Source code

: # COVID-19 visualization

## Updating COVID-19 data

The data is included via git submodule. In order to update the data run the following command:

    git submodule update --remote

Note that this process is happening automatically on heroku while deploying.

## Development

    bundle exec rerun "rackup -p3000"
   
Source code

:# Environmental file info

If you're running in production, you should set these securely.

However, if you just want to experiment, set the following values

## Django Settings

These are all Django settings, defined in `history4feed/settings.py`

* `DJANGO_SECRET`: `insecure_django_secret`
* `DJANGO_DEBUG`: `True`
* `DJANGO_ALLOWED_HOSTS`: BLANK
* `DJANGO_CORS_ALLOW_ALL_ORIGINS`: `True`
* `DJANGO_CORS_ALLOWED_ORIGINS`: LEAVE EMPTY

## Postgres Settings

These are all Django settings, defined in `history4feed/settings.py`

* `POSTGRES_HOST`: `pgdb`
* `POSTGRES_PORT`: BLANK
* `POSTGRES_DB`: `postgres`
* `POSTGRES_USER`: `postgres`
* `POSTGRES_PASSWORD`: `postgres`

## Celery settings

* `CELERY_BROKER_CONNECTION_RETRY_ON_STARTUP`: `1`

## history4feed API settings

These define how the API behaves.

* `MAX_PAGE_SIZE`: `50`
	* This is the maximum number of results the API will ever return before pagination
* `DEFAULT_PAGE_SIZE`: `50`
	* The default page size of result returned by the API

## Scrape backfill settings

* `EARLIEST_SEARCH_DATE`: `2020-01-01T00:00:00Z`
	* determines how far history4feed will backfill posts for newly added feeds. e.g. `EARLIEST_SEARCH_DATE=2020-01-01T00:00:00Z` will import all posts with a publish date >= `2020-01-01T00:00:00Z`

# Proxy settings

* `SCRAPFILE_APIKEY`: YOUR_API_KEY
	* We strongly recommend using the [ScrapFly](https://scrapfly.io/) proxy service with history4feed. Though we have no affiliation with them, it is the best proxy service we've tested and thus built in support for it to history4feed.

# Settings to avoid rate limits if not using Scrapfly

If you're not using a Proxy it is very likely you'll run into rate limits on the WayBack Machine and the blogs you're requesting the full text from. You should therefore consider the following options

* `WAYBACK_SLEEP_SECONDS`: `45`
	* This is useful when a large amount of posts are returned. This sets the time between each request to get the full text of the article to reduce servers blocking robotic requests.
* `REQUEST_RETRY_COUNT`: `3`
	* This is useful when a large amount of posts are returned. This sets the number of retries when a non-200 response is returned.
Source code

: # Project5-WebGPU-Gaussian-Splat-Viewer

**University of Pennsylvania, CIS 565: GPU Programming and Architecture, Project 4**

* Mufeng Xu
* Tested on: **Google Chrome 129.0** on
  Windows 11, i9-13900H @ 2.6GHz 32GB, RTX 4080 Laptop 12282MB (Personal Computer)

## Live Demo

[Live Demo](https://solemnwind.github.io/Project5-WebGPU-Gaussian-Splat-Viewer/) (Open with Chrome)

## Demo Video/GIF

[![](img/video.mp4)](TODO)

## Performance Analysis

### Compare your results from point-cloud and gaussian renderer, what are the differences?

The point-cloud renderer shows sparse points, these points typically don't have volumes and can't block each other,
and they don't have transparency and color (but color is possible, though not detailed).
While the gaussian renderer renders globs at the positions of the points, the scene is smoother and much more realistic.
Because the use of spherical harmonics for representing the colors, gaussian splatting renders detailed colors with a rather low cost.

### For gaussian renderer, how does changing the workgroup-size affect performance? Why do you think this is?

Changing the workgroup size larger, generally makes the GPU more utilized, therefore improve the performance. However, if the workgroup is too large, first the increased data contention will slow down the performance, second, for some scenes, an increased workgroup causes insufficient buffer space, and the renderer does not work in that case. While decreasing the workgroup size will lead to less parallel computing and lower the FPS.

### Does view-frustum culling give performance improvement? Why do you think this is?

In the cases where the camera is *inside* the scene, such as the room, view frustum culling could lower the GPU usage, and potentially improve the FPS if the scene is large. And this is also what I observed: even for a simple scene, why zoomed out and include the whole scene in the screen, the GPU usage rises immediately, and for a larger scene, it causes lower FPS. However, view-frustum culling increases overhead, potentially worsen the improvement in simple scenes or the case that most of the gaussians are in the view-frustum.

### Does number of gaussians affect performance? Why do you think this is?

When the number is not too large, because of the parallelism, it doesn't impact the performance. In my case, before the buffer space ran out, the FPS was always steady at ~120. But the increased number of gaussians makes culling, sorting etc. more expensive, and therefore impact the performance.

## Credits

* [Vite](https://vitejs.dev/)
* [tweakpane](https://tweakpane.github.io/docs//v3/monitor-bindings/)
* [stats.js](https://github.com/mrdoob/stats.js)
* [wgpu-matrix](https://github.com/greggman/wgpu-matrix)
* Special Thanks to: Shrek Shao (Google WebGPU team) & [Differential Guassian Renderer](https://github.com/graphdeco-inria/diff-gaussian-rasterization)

◆ ◆ ◆ ◆ ◆

* _DESCRIPTION OF THE TASK_
Output every record above a second time, exactly.

* _OUTPUT FOR THIS EXERCISE_
Source code

: # COVID-19 visualization

## Updating COVID-19 data

The data is included via git submodule. In order to update the data run the following command:

    git submodule update --remote

Note that this process is happening automatically on heroku while deploying.

## Development

    bundle exec rerun "rackup -p3000"
   
Source code

:# Environmental file info

If you're running in production, you should set these securely.

However, if you just want to experiment, set the following values

## Django Settings

These are all Django settings, defined in `history4feed/settings.py`

* `DJANGO_SECRET`: `insecure_django_secret`
* `DJANGO_DEBUG`: `True`
* `DJANGO_ALLOWED_HOSTS`: BLANK
* `DJANGO_CORS_ALLOW_ALL_ORIGINS`: `True`
* `DJANGO_CORS_ALLOWED_ORIGINS`: LEAVE EMPTY

## Postgres Settings

These are all Django settings, defined in `history4feed/settings.py`

* `POSTGRES_HOST`: `pgdb`
* `POSTGRES_PORT`: BLANK
* `POSTGRES_DB`: `postgres`
* `POSTGRES_USER`: `postgres`
* `POSTGRES_PASSWORD`: `postgres`

## Celery settings

* `CELERY_BROKER_CONNECTION_RETRY_ON_STARTUP`: `1`

## history4feed API settings

These define how the API behaves.

* `MAX_PAGE_SIZE`: `50`
	* This is the maximum number of results the API will ever return before pagination
* `DEFAULT_PAGE_SIZE`: `50`
	* The default page size of result returned by the API

## Scrape backfill settings

* `EARLIEST_SEARCH_DATE`: `2020-01-01T00:00:00Z`
	* determines how far history4feed will backfill posts for newly added feeds. e.g. `EARLIEST_SEARCH_DATE=2020-01-01T00:00:00Z` will import all posts with a publish date >= `2020-01-01T00:00:00Z`

# Proxy settings

* `SCRAPFILE_APIKEY`: YOUR_API_KEY
	* We strongly recommend using the [ScrapFly](https://scrapfly.io/) proxy service with history4feed. Though we have no affiliation with them, it is the best proxy service we've tested and thus built in support for it to history4feed.

# Settings to avoid rate limits if not using Scrapfly

If you're not using a Proxy it is very likely you'll run into rate limits on the WayBack Machine and the blogs you're requesting the full text from. You should therefore consider the following options

* `WAYBACK_SLEEP_SECONDS`: `45`
	* This is useful when a large amount of posts are returned. This sets the time between each request to get the full text of the article to reduce servers blocking robotic requests.
* `REQUEST_RETRY_COUNT`: `3`
	* This is useful when a large amount of posts are returned. This sets the number of retries when a non-200 response is returned.
Source code

: # Project5-WebGPU-Gaussian-Splat-Viewer

**University of Pennsylvania, CIS 565: GPU Programming and Architecture, Project 4**

* Mufeng Xu
* Tested on: **Google Chrome 129.0** on
  Windows 11, i9-13900H @ 2.6GHz 32GB, RTX 4080 Laptop 12282MB (Personal Computer)

## Live Demo

[Live Demo](https://solemnwind.github.io/Project5-WebGPU-Gaussian-Splat-Viewer/) (Open with Chrome)

## Demo Video/GIF

[![](img/video.mp4)](TODO)

## Performance Analysis

### Compare your results from point-cloud and gaussian renderer, what are the differences?

The point-cloud renderer shows sparse points, these points typically don't have volumes and can't block each other,
and they don't have transparency and color (but color is possible, though not detailed).
While the gaussian renderer renders globs at the positions of the points, the scene is smoother and much more realistic.
Because the use of spherical harmonics for representing the colors, gaussian splatting renders detailed colors with a rather low cost.

### For gaussian renderer, how does changing the workgroup-size affect performance? Why do you think this is?

Changing the workgroup size larger, generally makes the GPU more utilized, therefore improve the performance. However, if the workgroup is too large, first the increased data contention will slow down the performance, second, for some scenes, an increased workgroup causes insufficient buffer space, and the renderer does not work in that case. While decreasing the workgroup size will lead to less parallel computing and lower the FPS.

### Does view-frustum culling give performance improvement? Why do you think this is?

In the cases where the camera is *inside* the scene, such as the room, view frustum culling could lower the GPU usage, and potentially improve the FPS if the scene is large. And this is also what I observed: even for a simple scene, why zoomed out and include the whole scene in the screen, the GPU usage rises immediately, and for a larger scene, it causes lower FPS. However, view-frustum culling increases overhead, potentially worsen the improvement in simple scenes or the case that most of the gaussians are in the view-frustum.

### Does number of gaussians affect performance? Why do you think this is?

When the number is not too large, because of the parallelism, it doesn't impact the performance. In my case, before the buffer space ran out, the FPS was always steady at ~120. But the increased number of gaussians makes culling, sorting etc. more expensive, and therefore impact the performance.

## Credits

* [Vite](https://vitejs.dev/)
* [tweakpane](https://tweakpane.github.io/docs//v3/monitor-bindings/)
* [stats.js](https://github.com/mrdoob/stats.js)
* [wgpu-matrix](https://github.com/greggman/wgpu-matrix)
* Special Thanks to: Shrek Shao (Google WebGPU team) & [Differential Guassian Renderer](https://github.com/graphdeco-inria/diff-gaussian-rasterization)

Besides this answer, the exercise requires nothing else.